## Brief
Leave out the pictures and transcribe the rest of the records exactly.
Records for this exercise Start Marker
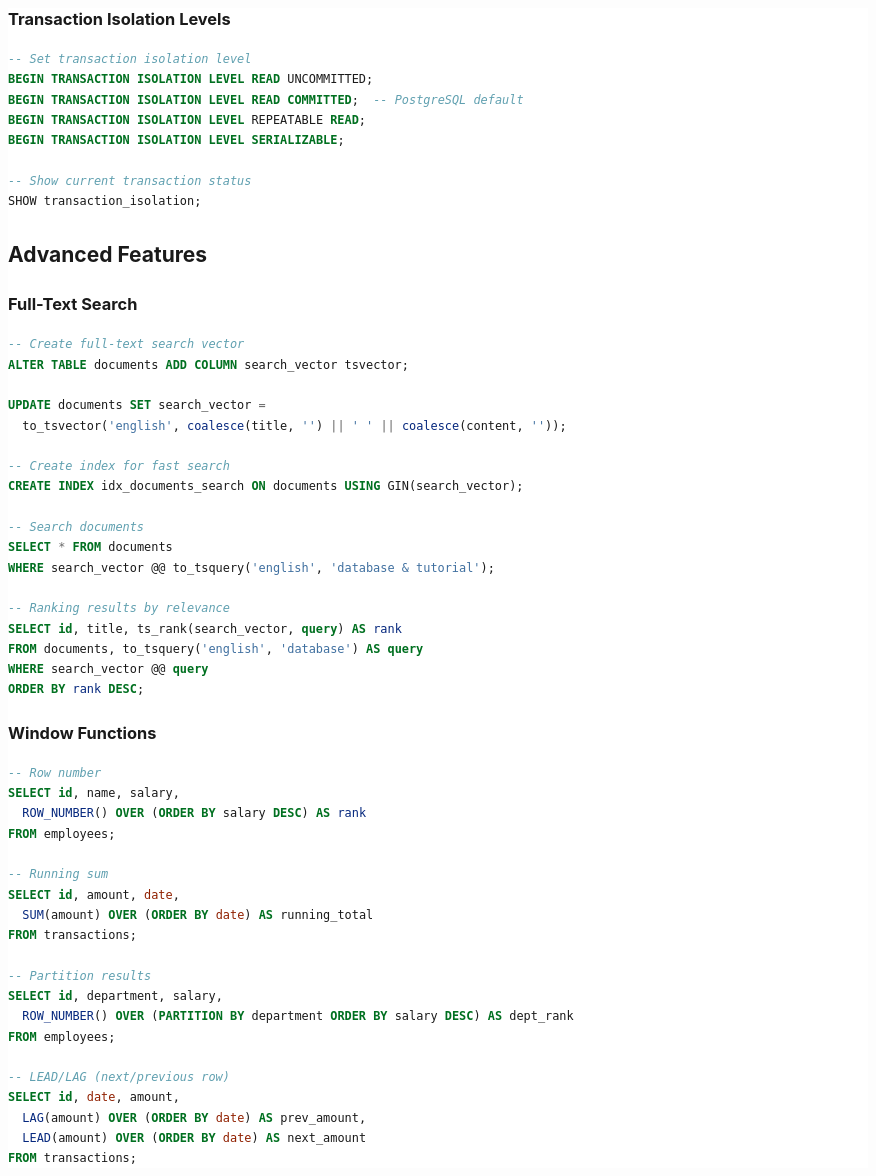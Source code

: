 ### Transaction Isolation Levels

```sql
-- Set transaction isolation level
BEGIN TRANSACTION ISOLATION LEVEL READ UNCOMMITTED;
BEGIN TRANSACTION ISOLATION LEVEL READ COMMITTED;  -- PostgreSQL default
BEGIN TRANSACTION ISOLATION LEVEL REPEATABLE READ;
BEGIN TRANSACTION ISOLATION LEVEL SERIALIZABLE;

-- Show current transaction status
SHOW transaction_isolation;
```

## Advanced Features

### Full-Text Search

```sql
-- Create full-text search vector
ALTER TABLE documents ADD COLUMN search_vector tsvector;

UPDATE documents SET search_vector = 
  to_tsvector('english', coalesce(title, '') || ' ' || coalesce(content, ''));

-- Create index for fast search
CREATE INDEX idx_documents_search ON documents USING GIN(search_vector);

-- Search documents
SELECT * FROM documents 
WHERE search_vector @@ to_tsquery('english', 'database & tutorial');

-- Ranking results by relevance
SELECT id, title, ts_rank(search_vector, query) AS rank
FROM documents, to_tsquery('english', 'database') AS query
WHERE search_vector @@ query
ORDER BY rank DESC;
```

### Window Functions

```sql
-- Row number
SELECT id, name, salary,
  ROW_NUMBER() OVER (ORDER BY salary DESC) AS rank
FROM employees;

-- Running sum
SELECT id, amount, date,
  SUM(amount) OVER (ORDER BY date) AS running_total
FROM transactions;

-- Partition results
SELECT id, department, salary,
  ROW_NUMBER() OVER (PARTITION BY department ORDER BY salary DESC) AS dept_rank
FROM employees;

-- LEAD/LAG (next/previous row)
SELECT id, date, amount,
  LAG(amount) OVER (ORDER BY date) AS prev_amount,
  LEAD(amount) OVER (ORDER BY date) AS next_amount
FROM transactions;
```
Records for this exercise End Marker
## Answer for this exercise
Source code

: ### Transaction Isolation Levels

```sql
-- Set transaction isolation level
BEGIN TRANSACTION ISOLATION LEVEL READ UNCOMMITTED;
BEGIN TRANSACTION ISOLATION LEVEL READ COMMITTED;  -- PostgreSQL default
BEGIN TRANSACTION ISOLATION LEVEL REPEATABLE READ;
BEGIN TRANSACTION ISOLATION LEVEL SERIALIZABLE;

-- Show current transaction status
SHOW transaction_isolation;
```

## Advanced Features

### Full-Text Search

```sql
-- Create full-text search vector
ALTER TABLE documents ADD COLUMN search_vector tsvector;

UPDATE documents SET search_vector = 
  to_tsvector('english', coalesce(title, '') || ' ' || coalesce(content, ''));

-- Create index for fast search
CREATE INDEX idx_documents_search ON documents USING GIN(search_vector);

-- Search documents
SELECT * FROM documents 
WHERE search_vector @@ to_tsquery('english', 'database & tutorial');

-- Ranking results by relevance
SELECT id, title, ts_rank(search_vector, query) AS rank
FROM documents, to_tsquery('english', 'database') AS query
WHERE search_vector @@ query
ORDER BY rank DESC;
```

### Window Functions

```sql
-- Row number
SELECT id, name, salary,
  ROW_NUMBER() OVER (ORDER BY salary DESC) AS rank
FROM employees;

-- Running sum
SELECT id, amount, date,
  SUM(amount) OVER (ORDER BY date) AS running_total
FROM transactions;

-- Partition results
SELECT id, department, salary,
  ROW_NUMBER() OVER (PARTITION BY department ORDER BY salary DESC) AS dept_rank
FROM employees;

-- LEAD/LAG (next/previous row)
SELECT id, date, amount,
  LAG(amount) OVER (ORDER BY date) AS prev_amount,
  LEAD(amount) OVER (ORDER BY date) AS next_amount
FROM transactions;
```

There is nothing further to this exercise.